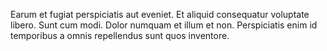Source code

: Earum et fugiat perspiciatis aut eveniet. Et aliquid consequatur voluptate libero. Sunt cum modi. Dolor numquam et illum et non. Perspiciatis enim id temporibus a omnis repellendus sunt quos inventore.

==

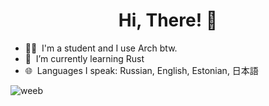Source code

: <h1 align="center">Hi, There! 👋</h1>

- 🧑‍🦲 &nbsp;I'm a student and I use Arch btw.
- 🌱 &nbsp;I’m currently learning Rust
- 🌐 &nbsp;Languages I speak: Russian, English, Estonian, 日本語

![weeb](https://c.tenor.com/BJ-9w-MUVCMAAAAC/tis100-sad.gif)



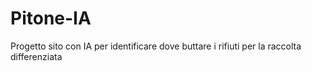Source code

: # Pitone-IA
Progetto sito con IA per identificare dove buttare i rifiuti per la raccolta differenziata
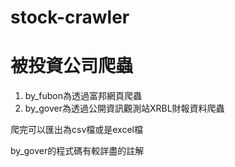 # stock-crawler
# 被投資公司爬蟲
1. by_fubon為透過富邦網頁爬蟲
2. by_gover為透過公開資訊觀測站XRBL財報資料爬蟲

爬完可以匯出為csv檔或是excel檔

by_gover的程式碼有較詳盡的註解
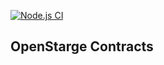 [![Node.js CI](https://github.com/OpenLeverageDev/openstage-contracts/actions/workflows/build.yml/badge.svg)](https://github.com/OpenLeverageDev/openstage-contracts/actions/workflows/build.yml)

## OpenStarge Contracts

__ACTIVITY__: Which lines above contain the word "nbsp"? Copy each of them.

__RESPONSE BELOW__:
- 🧑‍🦲 &nbsp;I'm a student and I use Arch btw.
- 🌱 &nbsp;I’m currently learning Rust
- 🌐 &nbsp;Languages I speak: Russian, English, Estonian, 日本語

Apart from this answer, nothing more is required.